> _WHAT NEEDS TO BE DONE_
Report all lines below with the word "effector".

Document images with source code

+--

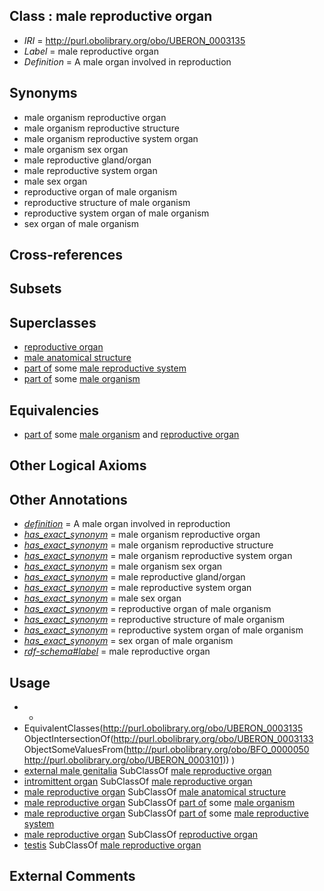 
## Class : male reproductive organ

 * *IRI* = http://purl.obolibrary.org/obo/UBERON_0003135
 * *Label* = male reproductive organ
 * *Definition* = A male organ involved in reproduction

## Synonyms

 * male organism reproductive organ
 * male organism reproductive structure
 * male organism reproductive system organ
 * male organism sex organ
 * male reproductive gland/organ
 * male reproductive system organ
 * male sex organ
 * reproductive organ of male organism
 * reproductive structure of male organism
 * reproductive system organ of male organism
 * sex organ of male organism

## Cross-references


## Subsets


## Superclasses

 * [reproductive organ](../../UBERON/33/UBERON_0003133.md)
 * [male anatomical structure](../../UBERON/03/UBERON_0014403.md)
 * [part of](../../BFO/50/BFO_0000050.md) some [male reproductive system](../../UBERON/79/UBERON_0000079.md)
 * [part of](../../BFO/50/BFO_0000050.md) some [male organism](../../UBERON/01/UBERON_0003101.md)

## Equivalencies

 * [part of](../../BFO/50/BFO_0000050.md) some [male organism](../../UBERON/01/UBERON_0003101.md) and [reproductive organ](../../UBERON/33/UBERON_0003133.md)

## Other Logical Axioms


## Other Annotations

 * *[definition](../../IAO/15/IAO_0000115.md)* = A male organ involved in reproduction
 * *[has_exact_synonym](../../ym/oboInOwl#hasExactSynonym.md)* = male organism reproductive organ
 * *[has_exact_synonym](../../ym/oboInOwl#hasExactSynonym.md)* = male organism reproductive structure
 * *[has_exact_synonym](../../ym/oboInOwl#hasExactSynonym.md)* = male organism reproductive system organ
 * *[has_exact_synonym](../../ym/oboInOwl#hasExactSynonym.md)* = male organism sex organ
 * *[has_exact_synonym](../../ym/oboInOwl#hasExactSynonym.md)* = male reproductive gland/organ
 * *[has_exact_synonym](../../ym/oboInOwl#hasExactSynonym.md)* = male reproductive system organ
 * *[has_exact_synonym](../../ym/oboInOwl#hasExactSynonym.md)* = male sex organ
 * *[has_exact_synonym](../../ym/oboInOwl#hasExactSynonym.md)* = reproductive organ of male organism
 * *[has_exact_synonym](../../ym/oboInOwl#hasExactSynonym.md)* = reproductive structure of male organism
 * *[has_exact_synonym](../../ym/oboInOwl#hasExactSynonym.md)* = reproductive system organ of male organism
 * *[has_exact_synonym](../../ym/oboInOwl#hasExactSynonym.md)* = sex organ of male organism
 * *[rdf-schema#label](../../el/rdf-schema#label.md)* = male reproductive organ

## Usage

 * -
 * EquivalentClasses(<http://purl.obolibrary.org/obo/UBERON_0003135> ObjectIntersectionOf(<http://purl.obolibrary.org/obo/UBERON_0003133> ObjectSomeValuesFrom(<http://purl.obolibrary.org/obo/BFO_0000050> <http://purl.obolibrary.org/obo/UBERON_0003101>)) )
 * [external male genitalia](../../UBERON/53/UBERON_0004053.md) SubClassOf [male reproductive organ](../../UBERON/35/UBERON_0003135.md)
 * [intromittent organ](../../UBERON/11/UBERON_0008811.md) SubClassOf [male reproductive organ](../../UBERON/35/UBERON_0003135.md)
 * [male reproductive organ](../../UBERON/35/UBERON_0003135.md) SubClassOf [male anatomical structure](../../UBERON/03/UBERON_0014403.md)
 * [male reproductive organ](../../UBERON/35/UBERON_0003135.md) SubClassOf [part of](../../BFO/50/BFO_0000050.md) some [male organism](../../UBERON/01/UBERON_0003101.md)
 * [male reproductive organ](../../UBERON/35/UBERON_0003135.md) SubClassOf [part of](../../BFO/50/BFO_0000050.md) some [male reproductive system](../../UBERON/79/UBERON_0000079.md)
 * [male reproductive organ](../../UBERON/35/UBERON_0003135.md) SubClassOf [reproductive organ](../../UBERON/33/UBERON_0003133.md)
 * [testis](../../UBERON/73/UBERON_0000473.md) SubClassOf [male reproductive organ](../../UBERON/35/UBERON_0003135.md)

## External Comments

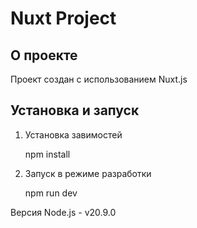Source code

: # Nuxt Project

## О проекте

Проект создан с использованием Nuxt.js

## Установка и запуск

1. Установка завимостей

   npm install

2. Запуск в режиме разработки

   npm run dev

Версия Node.js - v20.9.0

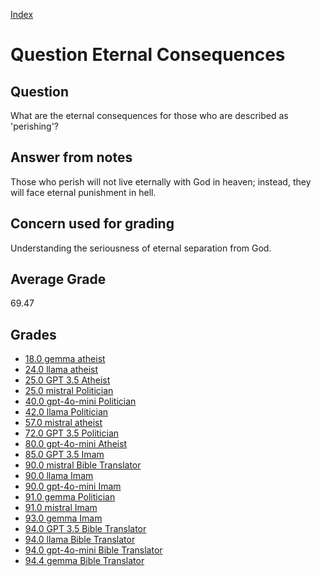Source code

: 
[Index](../../index.md)
# Question Eternal Consequences
## Question
What are the eternal consequences for those who are described as 'perishing'?

## Answer from notes
Those who perish will not live eternally with God in heaven; instead, they will face eternal punishment in hell.

## Concern used for grading
Understanding the seriousness of eternal separation from God.

## Average Grade
69.47

## Grades
 * [18.0 gemma atheist](../answers/gemma_atheist/Eternal_Consequences.md)
 * [24.0 llama atheist](../answers/llama_atheist/Eternal_Consequences.md)
 * [25.0 GPT 3.5 Atheist](../answers/GPT_3.5_Atheist/Eternal_Consequences.md)
 * [25.0 mistral Politician](../answers/mistral_Politician/Eternal_Consequences.md)
 * [40.0 gpt-4o-mini Politician](../answers/gpt-4o-mini_Politician/Eternal_Consequences.md)
 * [42.0 llama Politician](../answers/llama_Politician/Eternal_Consequences.md)
 * [57.0 mistral atheist](../answers/mistral_atheist/Eternal_Consequences.md)
 * [72.0 GPT 3.5 Politician](../answers/GPT_3.5_Politician/Eternal_Consequences.md)
 * [80.0 gpt-4o-mini Atheist](../answers/gpt-4o-mini_Atheist/Eternal_Consequences.md)
 * [85.0 GPT 3.5 Imam](../answers/GPT_3.5_Imam/Eternal_Consequences.md)
 * [90.0 mistral Bible Translator](../answers/mistral_Bible_Translator/Eternal_Consequences.md)
 * [90.0 llama Imam](../answers/llama_Imam/Eternal_Consequences.md)
 * [90.0 gpt-4o-mini Imam](../answers/gpt-4o-mini_Imam/Eternal_Consequences.md)
 * [91.0 gemma Politician](../answers/gemma_Politician/Eternal_Consequences.md)
 * [91.0 mistral Imam](../answers/mistral_Imam/Eternal_Consequences.md)
 * [93.0 gemma Imam](../answers/gemma_Imam/Eternal_Consequences.md)
 * [94.0 GPT 3.5 Bible Translator](../answers/GPT_3.5_Bible_Translator/Eternal_Consequences.md)
 * [94.0 llama Bible Translator](../answers/llama_Bible_Translator/Eternal_Consequences.md)
 * [94.0 gpt-4o-mini Bible Translator](../answers/gpt-4o-mini_Bible_Translator/Eternal_Consequences.md)
 * [94.4 gemma Bible Translator](../answers/gemma_Bible_Translator/Eternal_Consequences.md)
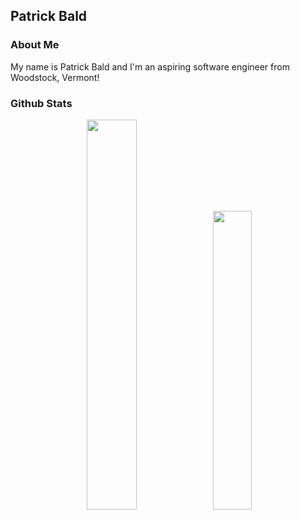 
## Patrick Bald

### About Me

My name is Patrick Bald and I'm an aspiring software engineer from Woodstock, Vermont!

### Github Stats

<div align="center">
  <img width="40%" src="https://github-readme-stats.vercel.app/api?username=patrickbald&show_icons=true" /> <img width="35%" src="https://github-readme-stats.vercel.app/api/top-langs/?username=patrickbald&layout=compact" />
 </div>

<!--
**patrickbald/patrickbald** is a ✨ _special_ ✨ repository because its `README.md` (this file) appears on your GitHub profile.

Here are some ideas to get you started:

- 🔭 I’m currently working on ...
- 🌱 I’m currently learning ...
- 👯 I’m looking to collaborate on ...
- 🤔 I’m looking for help with ...
- 💬 Ask me about ...
- 📫 How to reach me: ...
- 😄 Pronouns: ...
- ⚡ Fun fact: ...
-->




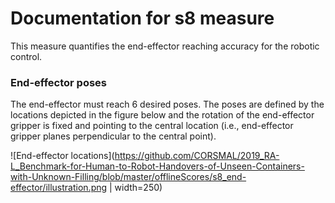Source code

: # Documentation for s8 measure

This measure quantifies the end-effector reaching accuracy for the robotic control.


### End-effector poses
The end-effector must reach 6 desired poses. The poses are defined by the locations depicted in the figure below and the rotation of the end-effector gripper  is fixed and pointing to the central location (i.e., end-effector gripper planes perpendicular to the central point). 

![End-effector locations](https://github.com/CORSMAL/2019_RA-L_Benchmark-for-Human-to-Robot-Handovers-of-Unseen-Containers-with-Unknown-Filling/blob/master/offlineScores/s8_end-effector/illustration.png | width=250)
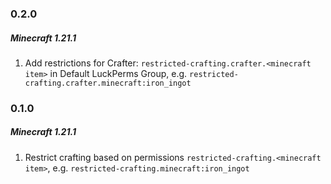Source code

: ### 0.2.0
##### Minecraft 1.21.1

1) Add restrictions for Crafter: `restricted-crafting.crafter.<minecraft item>` in Default LuckPerms Group, e.g. `restricted-crafting.crafter.minecraft:iron_ingot`

### 0.1.0
##### Minecraft 1.21.1

1) Restrict crafting based on permissions `restricted-crafting.<minecraft item>`, e.g. `restricted-crafting.minecraft:iron_ingot`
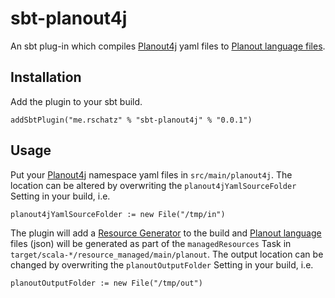 # sbt-planout4j

An sbt plug-in which compiles [Planout4j](https://github.com/Glassdoor/planout4j) yaml files to
[Planout language files](https://facebook.github.io/planout/docs/planout-language.html).
 
## Installation

Add the plugin to your sbt build.

    addSbtPlugin("me.rschatz" % "sbt-planout4j" % "0.0.1")
    
## Usage

Put your [Planout4j](https://github.com/Glassdoor/planout4j) namespace yaml files in `src/main/planout4j`. The location
can be altered by overwriting the `planout4jYamlSourceFolder` Setting in your build, i.e.

    planout4jYamlSourceFolder := new File("/tmp/in") 
 
The plugin will add a [Resource Generator](https://www.scala-sbt.org/1.x/docs/Howto-Generating-Files.html) to the build
and [Planout language](https://facebook.github.io/planout/docs/planout-language.html) files (json) will be generated as
part of the `managedResources` Task in `target/scala-*/resource_managed/main/planout`. The output location can be
changed by overwriting the `planoutOutputFolder` Setting in your build, i.e.

    planoutOutputFolder := new File("/tmp/out")
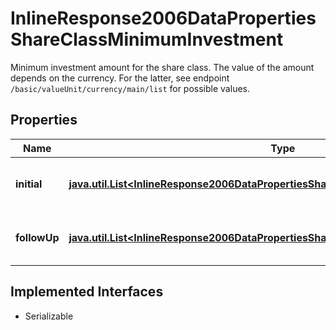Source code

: 

# InlineResponse2006DataPropertiesShareClassMinimumInvestment

Minimum investment amount for the share class. The value of the amount depends on the currency.  For the latter, see endpoint `/basic/valueUnit/currency/main/list` for possible values.

## Properties

Name | Type | Description | Notes
------------ | ------------- | ------------- | -------------
**initial** | [**java.util.List&lt;InlineResponse2006DataPropertiesShareClassMinimumInvestmentInitial&gt;**](InlineResponse2006DataPropertiesShareClassMinimumInvestmentInitial.md) | Minimum initial investment amount. |  [optional]
**followUp** | [**java.util.List&lt;InlineResponse2006DataPropertiesShareClassMinimumInvestmentInitial&gt;**](InlineResponse2006DataPropertiesShareClassMinimumInvestmentInitial.md) | Minimum follow-up investment amount. |  [optional]


## Implemented Interfaces

* Serializable


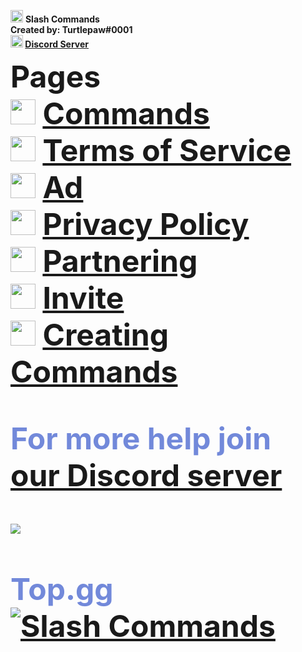 <img src="https://cdn.discordapp.com/avatars/859915461692096552/d62a3d2dabfdbed337aa0852f8375590.png?size=1024" style="width:20px;height:20px;"> <strong> Slash Commands <br> Created by: Turtlepaw#0001 <br>
<img src="https://cdn.discordapp.com/emojis/878677686350934027.png?v=1" style="width:20px;height:20px;"> <a href="https://discord.gg/FwSEFbVpn8">Discord Server</a>

<font size="10px"> Pages </font> <br>
<img src="https://cdn.discordapp.com/emojis/880278338571235329.png?v=1" style="width:40px;height:40px;"><font size="30px"> <a href="https://turtlebot-discord.github.io/slash-commands/commands">Commands</a><br>
<img src="https://cdn.discordapp.com/emojis/880278338571235329.png?v=1" style="width:40px;height:40px;"><font size="30px"> <a href="https://turtlebot-discord.github.io/slash-commands/tos">Terms of Service</a><br>
<img src="https://cdn.discordapp.com/emojis/880278338571235329.png?v=1" style="width:40px;height:40px;"><font size="30px"> <a href="https://turtlebot-discord.github.io/slash-commands/ad">Ad</a><br>
<img src="https://cdn.discordapp.com/emojis/880278338571235329.png?v=1" style="width:40px;height:40px;"><font size="30px"> <a href="https://turtlebot-discord.github.io/slash-commands/privacy">Privacy Policy</a><br>
<img src="https://cdn.discordapp.com/emojis/880278338571235329.png?v=1" style="width:40px;height:40px;"><font size="30px"> <a href="https://turtlebot-discord.github.io/slash-commands/partnering">Partnering</a><br>
<img src="https://cdn.discordapp.com/emojis/880278338571235329.png?v=1" style="width:40px;height:40px;"><font size="30px"> <a href="https://turtlebot-discord.github.io/slash-commands/invite">Invite</a><br>
<img src="https://cdn.discordapp.com/emojis/878677686350934027.png?v=1" style="width:40px;height:40px;"> <a href="https://turtlebot-discord.github.io/slash-commands/creating_commands">Creating Commands</a>

<font size="20px" color="7289da"> For more help join <a href="https://discord.gg/yuHceddqur">our Discord server</a><font><br>

<a href="https://discord.gg/PWXGdJFdPH"><img src="https://invidget.switchblade.xyz/yuHceddqur" /></a>
<br><br>
<font size="10px"> Top.gg </font>
<br>
<a href="https://top.gg/bot/859915461692096552">
  <img src="https://top.gg/api/widget/859915461692096552.svg" alt="Slash Commands" />
  </a>

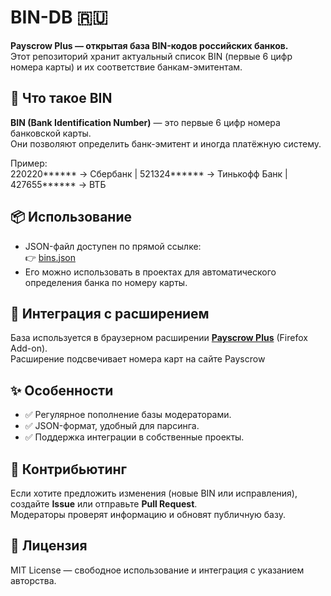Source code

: # BIN-DB 🇷🇺

**Payscrow Plus — открытая база BIN-кодов российских банков.**  
Этот репозиторий хранит актуальный список BIN (первые 6 цифр номера карты) и их соответствие банкам-эмитентам.  

## 🔎 Что такое BIN
**BIN (Bank Identification Number)** — это первые 6 цифр номера банковской карты.  
Они позволяют определить банк-эмитент и иногда платёжную систему.  

Пример:  
220220****** → Сбербанк | 521324****** → Тинькофф Банк | 427655****** → ВТБ


## 📦 Использование
- JSON-файл доступен по прямой ссылке:  
  👉 [bins.json](https://cerealchilller.github.io/BIN-DB/bins.json)  
- Его можно использовать в проектах для автоматического определения банка по номеру карты.  

## 🧩 Интеграция с расширением
База используется в браузерном расширении [**Payscrow Plus**](https://addons.mozilla.org/firefox/addon/payscrow-plus/) (Firefox Add-on).  
Расширение подсвечивает номера карт на сайте Payscrow
## ✨ Особенности
- ✅ Регулярное пополнение базы модераторами.  
- ✅ JSON-формат, удобный для парсинга.  
- ✅ Поддержка интеграции в собственные проекты.  

## 🤝 Контрибьютинг
Если хотите предложить изменения (новые BIN или исправления), создайте **Issue** или отправьте **Pull Request**.  
Модераторы проверят информацию и обновят публичную базу.  

## 📜 Лицензия
MIT License — свободное использование и интеграция с указанием авторства.  

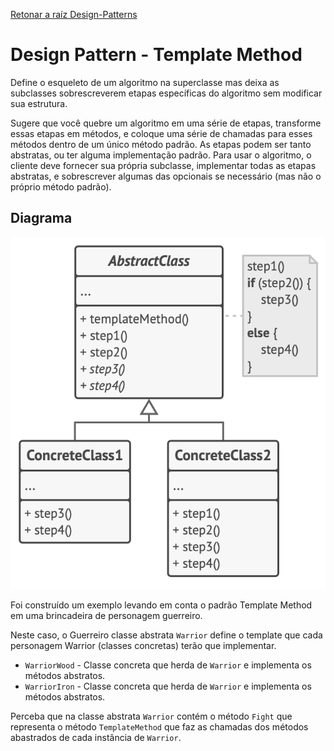 ﻿[Retonar a raíz Design-Patterns](https://github.com/julianorinaldi/Design-Patterns)

# Design Pattern - Template Method

Define o esqueleto de um algoritmo na superclasse mas deixa as subclasses sobrescreverem etapas específicas do algoritmo sem modificar sua estrutura.

Sugere que você quebre um algoritmo em uma série de etapas, transforme essas etapas em métodos, e coloque uma série de chamadas para esses métodos dentro de um único método padrão. As etapas podem ser tanto abstratas, ou ter alguma implementação padrão. Para usar o algoritmo, o cliente deve fornecer sua própria subclasse, implementar todas as etapas abstratas, e sobrescrever algumas das opcionais se necessário (mas não o próprio método padrão).

## Diagrama
![](../../Image/TemplateMethodDiagrama.png)

Foi construído um exemplo levando em conta o padrão Template Method em uma brincadeira de personagem guerreiro.

Neste caso, o Guerreiro classe abstrata `Warrior` define o template que cada personagem Warrior (classes concretas) terão que implementar.
- `WarriorWood` - Classe concreta que herda de `Warrior` e implementa os métodos abstratos.
- `WarriorIron` - Classe concreta que herda de `Warrior` e implementa os métodos abstratos.

Perceba que na classe abstrata `Warrior` contém o método `Fight` que representa o método `TemplateMethod` que faz as chamadas dos métodos abastrados de cada instância de `Warrior`.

+--

> _PROBLEM SOLUTION_
This measure quantifies the end-effector reaching accuracy for the robotic control.
### End-effector poses
The end-effector must reach 6 desired poses. The poses are defined by the locations depicted in the figure below and the rotation of the end-effector gripper  is fixed and pointing to the central location (i.e., end-effector gripper planes perpendicular to the central point). 
![End-effector locations](https://github.com/CORSMAL/2019_RA-L_Benchmark-for-Human-to-Robot-Handovers-of-Unseen-Containers-with-Unknown-Filling/blob/master/offlineScores/s8_end-effector/illustration.png | width=250)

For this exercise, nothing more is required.